-- MATERIAL FOR THE TASK --
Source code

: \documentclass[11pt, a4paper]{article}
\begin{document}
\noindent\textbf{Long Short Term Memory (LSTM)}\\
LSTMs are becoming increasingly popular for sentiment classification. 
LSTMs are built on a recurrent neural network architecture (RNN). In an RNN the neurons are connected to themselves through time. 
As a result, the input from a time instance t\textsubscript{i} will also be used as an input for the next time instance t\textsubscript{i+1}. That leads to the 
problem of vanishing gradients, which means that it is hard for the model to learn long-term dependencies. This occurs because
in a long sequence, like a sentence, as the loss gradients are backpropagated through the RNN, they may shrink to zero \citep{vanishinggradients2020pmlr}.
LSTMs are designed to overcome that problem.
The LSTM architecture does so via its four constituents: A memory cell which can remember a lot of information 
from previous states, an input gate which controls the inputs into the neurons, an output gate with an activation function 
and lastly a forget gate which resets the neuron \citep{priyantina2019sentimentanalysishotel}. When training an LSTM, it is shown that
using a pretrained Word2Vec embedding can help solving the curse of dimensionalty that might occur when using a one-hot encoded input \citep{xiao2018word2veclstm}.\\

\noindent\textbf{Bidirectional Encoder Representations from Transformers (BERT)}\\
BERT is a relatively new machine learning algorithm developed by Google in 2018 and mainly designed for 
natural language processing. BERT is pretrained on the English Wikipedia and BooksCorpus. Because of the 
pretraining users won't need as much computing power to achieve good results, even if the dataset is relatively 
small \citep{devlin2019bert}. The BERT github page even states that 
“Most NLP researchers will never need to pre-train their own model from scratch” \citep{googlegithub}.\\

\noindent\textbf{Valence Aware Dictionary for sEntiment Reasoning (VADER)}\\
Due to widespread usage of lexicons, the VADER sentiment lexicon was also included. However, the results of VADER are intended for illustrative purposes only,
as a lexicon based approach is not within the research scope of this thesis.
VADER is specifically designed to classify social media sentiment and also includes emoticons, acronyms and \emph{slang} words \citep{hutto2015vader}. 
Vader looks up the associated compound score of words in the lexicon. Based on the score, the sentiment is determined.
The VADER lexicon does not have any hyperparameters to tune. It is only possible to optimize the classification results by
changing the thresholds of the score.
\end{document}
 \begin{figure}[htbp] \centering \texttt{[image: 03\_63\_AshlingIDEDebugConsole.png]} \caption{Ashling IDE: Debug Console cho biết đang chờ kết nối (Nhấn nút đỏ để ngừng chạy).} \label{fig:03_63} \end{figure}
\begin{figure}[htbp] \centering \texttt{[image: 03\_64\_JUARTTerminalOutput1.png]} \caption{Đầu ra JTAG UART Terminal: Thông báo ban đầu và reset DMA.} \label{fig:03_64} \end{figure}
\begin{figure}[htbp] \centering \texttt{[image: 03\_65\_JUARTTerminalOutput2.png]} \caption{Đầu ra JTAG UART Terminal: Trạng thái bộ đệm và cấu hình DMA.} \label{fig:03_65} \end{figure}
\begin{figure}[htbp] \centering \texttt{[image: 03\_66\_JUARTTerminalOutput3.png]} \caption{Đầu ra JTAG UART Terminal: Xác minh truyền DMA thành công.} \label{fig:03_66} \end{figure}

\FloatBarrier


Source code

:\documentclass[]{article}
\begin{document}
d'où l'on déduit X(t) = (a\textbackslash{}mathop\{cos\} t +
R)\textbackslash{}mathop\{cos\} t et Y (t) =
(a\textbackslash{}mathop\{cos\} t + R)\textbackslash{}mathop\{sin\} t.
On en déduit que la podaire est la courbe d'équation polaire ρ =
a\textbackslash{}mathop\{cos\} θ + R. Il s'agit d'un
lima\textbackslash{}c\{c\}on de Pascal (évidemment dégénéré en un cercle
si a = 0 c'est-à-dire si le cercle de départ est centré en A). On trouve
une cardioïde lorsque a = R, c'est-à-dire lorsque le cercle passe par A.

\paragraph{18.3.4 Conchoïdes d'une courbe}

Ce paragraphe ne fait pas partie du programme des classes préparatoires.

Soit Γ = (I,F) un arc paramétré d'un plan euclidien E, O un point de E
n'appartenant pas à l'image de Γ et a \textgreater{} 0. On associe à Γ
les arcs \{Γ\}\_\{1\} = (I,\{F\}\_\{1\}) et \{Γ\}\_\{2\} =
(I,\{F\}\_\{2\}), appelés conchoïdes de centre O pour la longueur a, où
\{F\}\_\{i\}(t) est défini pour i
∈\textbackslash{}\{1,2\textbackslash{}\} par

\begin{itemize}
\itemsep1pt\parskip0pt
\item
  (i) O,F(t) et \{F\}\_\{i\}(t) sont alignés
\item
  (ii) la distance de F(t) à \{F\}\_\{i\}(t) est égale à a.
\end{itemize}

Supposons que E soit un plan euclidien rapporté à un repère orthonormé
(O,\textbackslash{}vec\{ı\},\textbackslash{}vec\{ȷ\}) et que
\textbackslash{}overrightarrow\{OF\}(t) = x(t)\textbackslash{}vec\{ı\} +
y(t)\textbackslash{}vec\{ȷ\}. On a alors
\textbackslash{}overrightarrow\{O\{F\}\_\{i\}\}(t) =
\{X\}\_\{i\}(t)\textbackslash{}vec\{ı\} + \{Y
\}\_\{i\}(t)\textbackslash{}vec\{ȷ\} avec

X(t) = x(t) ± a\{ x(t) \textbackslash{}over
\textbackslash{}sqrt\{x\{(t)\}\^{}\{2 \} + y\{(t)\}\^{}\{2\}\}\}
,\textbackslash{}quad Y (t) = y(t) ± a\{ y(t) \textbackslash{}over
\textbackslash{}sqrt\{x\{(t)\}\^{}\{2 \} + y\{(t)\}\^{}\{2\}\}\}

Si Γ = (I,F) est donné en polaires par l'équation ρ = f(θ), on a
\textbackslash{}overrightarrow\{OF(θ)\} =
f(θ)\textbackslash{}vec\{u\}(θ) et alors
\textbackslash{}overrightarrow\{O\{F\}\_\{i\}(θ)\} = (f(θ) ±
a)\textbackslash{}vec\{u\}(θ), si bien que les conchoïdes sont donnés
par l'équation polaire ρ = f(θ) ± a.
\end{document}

-- WORK TASK --
Using the entries above, return each line in which the word "also" occurs.

-- REPLY TO THE TASK --
As a result, the input from a time instance t\textsubscript{i} will also be used as an input for the next time instance t\textsubscript{i+1}. That leads to the 
Due to widespread usage of lexicons, the VADER sentiment lexicon was also included. However, the results of VADER are intended for illustrative purposes only,
VADER is specifically designed to classify social media sentiment and also includes emoticons, acronyms and \emph{slang} words \citep{hutto2015vader}. 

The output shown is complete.